(Collected data entries)
========
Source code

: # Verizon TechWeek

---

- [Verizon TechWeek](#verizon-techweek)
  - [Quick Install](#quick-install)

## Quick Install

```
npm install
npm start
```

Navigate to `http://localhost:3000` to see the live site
========
> **YOUR ASSIGNMENT**: Full transcription, please: every entry, exactly as written.

> **RESPONSE TO THIS TASK**:
Source code

: # Verizon TechWeek

---

- [Verizon TechWeek](#verizon-techweek)
  - [Quick Install](#quick-install)

## Quick Install

```
npm install
npm start
```

Navigate to `http://localhost:3000` to see the live site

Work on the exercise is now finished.